Inflation levels ticked upwards in October, as the metric remains between annual levels of 2% and 3%. Over the last 12 months, the all items Consumer Price Index (CPI) increased 2.6% before seasonal adjustments.
The CPI increased 0.2% on a seasonally adjusted basis in October, matching the increase from each of the previous three months, according to the U.S. Bureau of Labor Statistics (BLS).
On an annual basis, the CPI has posted below 3.0% growth since June, with October representing the first increase in inflation from the prior month since March.
The index for shelter rose 0.4% in October, accounting for over half of the monthly all items increase. According to an analysis by the NAHB, shelter—which has been the main driver of inflation for much of the past year—accounted for over 65% of the 12-month increase in the all items less food and energy index in October.

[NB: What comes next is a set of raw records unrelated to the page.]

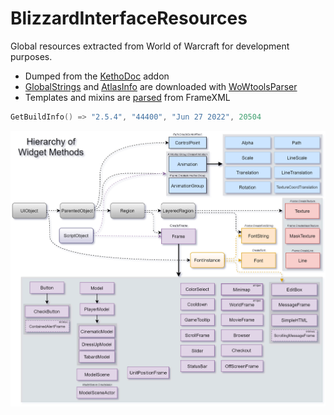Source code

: # BlizzardInterfaceResources
Global resources extracted from World of Warcraft for development purposes.
* Dumped from the [KethoDoc](https://github.com/Ketho/KethoDoc) addon
* [GlobalStrings](https://wow.tools/dbc/?dbc=globalstrings) and [AtlasInfo](https://wow.tools/dbc/?dbc=uitextureatlasmember) are downloaded with [WoWtoolsParser](https://github.com/Ketho/WoWtoolsParser)
* Templates and mixins are [parsed](https://github.com/Ketho/WowpediaApiDoc/blob/master/Projects/DumbXmlParser/DumbXmlParser.lua) from FrameXML
```lua
GetBuildInfo() => "2.5.4", "44400", "Jun 27 2022", 20504
```
![](https://raw.githubusercontent.com/Ketho/BlizzardInterfaceResources/tbc/Resources/WidgetHierarchy.png)
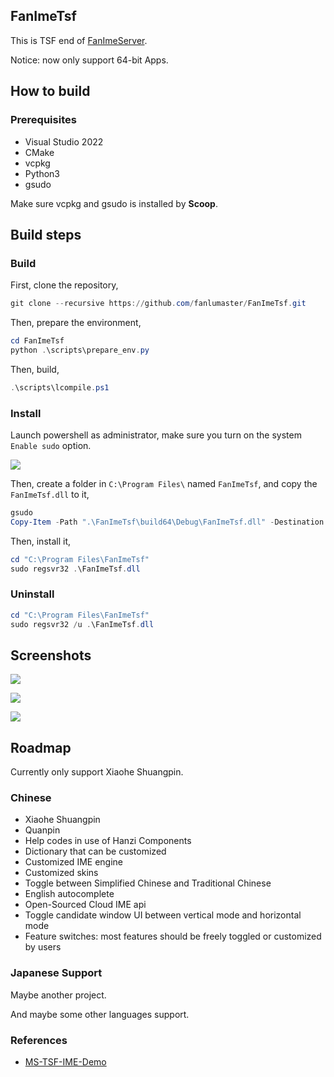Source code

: ## FanImeTsf

This is TSF end of [FanImeServer](https://github.com/fanlumaster/FanImeServer).

Notice: now only support 64-bit Apps.

## How to build

### Prerequisites

- Visual Studio 2022
- CMake
- vcpkg
- Python3
- gsudo

Make sure vcpkg and gsudo is installed by **Scoop**.

## Build steps

### Build

First, clone the repository,

```powershell
git clone --recursive https://github.com/fanlumaster/FanImeTsf.git
```

Then, prepare the environment,

```powershell
cd FanImeTsf
python .\scripts\prepare_env.py
```

Then, build,

```powershell
.\scripts\lcompile.ps1
```

### Install

Launch powershell as administrator, make sure you turn on the system `Enable sudo` option.

![](https://i.postimg.cc/zJCn9Cnn/image.png)

Then, create a folder in `C:\Program Files\` named `FanImeTsf`, and copy the `FanImeTsf.dll` to it,

```powershell
gsudo
Copy-Item -Path ".\FanImeTsf\build64\Debug\FanImeTsf.dll" -Destination "C:\Program Files\FanImeTsf"
```

Then, install it,

```powershell
cd "C:\Program Files\FanImeTsf"
sudo regsvr32 .\FanImeTsf.dll
```

### Uninstall

```powershell
cd "C:\Program Files\FanImeTsf"
sudo regsvr32 /u .\FanImeTsf.dll
```

## Screenshots

![](https://i.postimg.cc/v8Bpx6Gf/image.png)

![](https://i.postimg.cc/ssBgtM5M/image.png)

![](https://i.postimg.cc/ryDqXH0B/image.png)

## Roadmap

Currently only support Xiaohe Shuangpin.

### Chinese

- Xiaohe Shuangpin
- Quanpin
- Help codes in use of Hanzi Components
- Dictionary that can be customized
- Customized IME engine
- Customized skins
- Toggle between Simplified Chinese and Traditional Chinese
- English autocomplete
- Open-Sourced Cloud IME api
- Toggle candidate window UI between vertical mode and horizontal mode
- Feature switches: most features should be freely toggled or customized by users

### Japanese Support

Maybe another project.

And maybe some other languages support.

### References

- [MS-TSF-IME-Demo](https://github.com/microsoft/Windows-classic-samples/tree/main/Samples/IME/cpp/SampleIME)
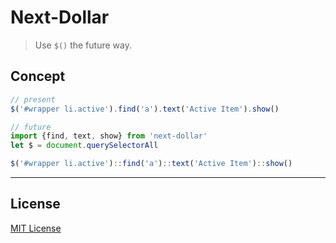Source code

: # Next-Dollar

> Use `$()` the future way.

## Concept

```js
// present
$('#wrapper li.active').find('a').text('Active Item').show()
```

```js
// future
import {find, text, show} from 'next-dollar'
let $ = document.querySelectorAll

$('#wrapper li.active')::find('a')::text('Active Item')::show()
```

***

## License

[MIT License](http://www.opensource.org/licenses/mit-license.php)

The index for shelter increased 4.9% over the last year, the second consecutive month the indicator has been below 5% on an annual basis.

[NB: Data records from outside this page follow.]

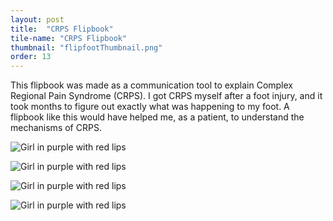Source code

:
 ```yaml
---
layout: post
title:  "CRPS Flipbook"
tile-name: "CRPS Flipbook"
thumbnail: "flipfootThumbnail.png"
order: 13
---
```


This flipbook was made as a communication tool to explain Complex Regional Pain Syndrome (CRPS). I got CRPS myself after a foot injury, and it took months to figure out exactly what was happening to my foot. A flipbook like this would have helped me, as a patient, to understand the mechanisms of CRPS.


![Girl in purple with red lips](/img/Flipfoot/1.jpg)

![Girl in purple with red lips](/img/Flipfoot/2.jpg)

![Girl in purple with red lips](/img/Flipfoot/3.jpg)

![Girl in purple with red lips](/img/Flipfoot/4.jpg)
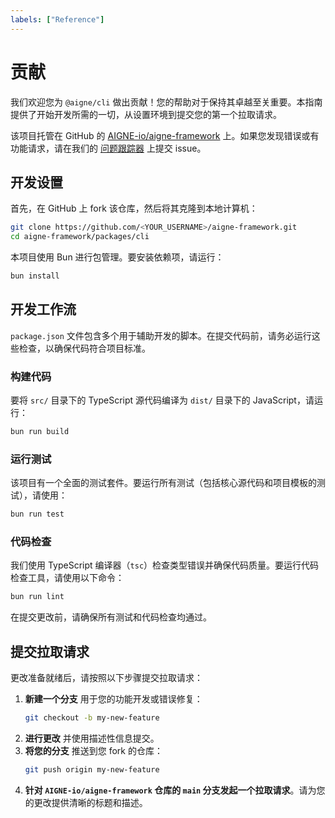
 ```yaml
---
labels: ["Reference"]
---
```


# 贡献

我们欢迎您为 `@aigne/cli` 做出贡献！您的帮助对于保持其卓越至关重要。本指南提供了开始开发所需的一切，从设置环境到提交您的第一个拉取请求。

该项目托管在 GitHub 的 [AIGNE-io/aigne-framework](https://github.com/AIGNE-io/aigne-framework) 上。如果您发现错误或有功能请求，请在我们的 [问题跟踪器](https://github.com/AIGNE-io/aigne-framework/issues) 上提交 issue。

## 开发设置

首先，在 GitHub 上 fork 该仓库，然后将其克隆到本地计算机：

```bash
git clone https://github.com/<YOUR_USERNAME>/aigne-framework.git
cd aigne-framework/packages/cli
```

本项目使用 Bun 进行包管理。要安装依赖项，请运行：

```bash
bun install
```

## 开发工作流

`package.json` 文件包含多个用于辅助开发的脚本。在提交代码前，请务必运行这些检查，以确保代码符合项目标准。

### 构建代码

要将 `src/` 目录下的 TypeScript 源代码编译为 `dist/` 目录下的 JavaScript，请运行：

```bash
bun run build
```

### 运行测试

该项目有一个全面的测试套件。要运行所有测试（包括核心源代码和项目模板的测试），请使用：

```bash
bun run test
```

### 代码检查

我们使用 TypeScript 编译器（`tsc`）检查类型错误并确保代码质量。要运行代码检查工具，请使用以下命令：

```bash
bun run lint
```

在提交更改前，请确保所有测试和代码检查均通过。

## 提交拉取请求

更改准备就绪后，请按照以下步骤提交拉取请求：

1.  **新建一个分支** 用于您的功能开发或错误修复：
    ```bash
    git checkout -b my-new-feature
    ```
2.  **进行更改** 并使用描述性信息提交。
3.  **将您的分支** 推送到您 fork 的仓库：
    ```bash
    git push origin my-new-feature
    ```
4.  **针对 `AIGNE-io/aigne-framework` 仓库的 `main` 分支发起一个拉取请求**。请为您的更改提供清晰的标题和描述。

Other top contributors to inflation that rose in October include indexes for used cars and trucks (+2.7%), airline fares (+3.2%), medical care (+0.3%), and recreation (+0.4%).
The index for owners’ equivalent rent rose 0.4% and the index for rent rose 0.3% in October, according to the BLS.
NAHB’s “real” rent index—which indicates whether inflation in rents is faster or slower than overall inflation—remained unchanged for the second consecutive month. Over the first ten months of 2024, the monthly growth rate of the real rent index averaged 0.1%, slower than the average of 0.2% in 2023.
Given the context of the 2024 election result, NAHB says proposed tax cuts and tariffs could increase inflationary pressures in the future.
“Given the housing market’s sensitivity to interest rates, this could extend the affordability crisis and constrain housing supply as builders continue to grapple with lingering supply chain challenges,” the NAHB wrote in its analysis of the October inflation reading.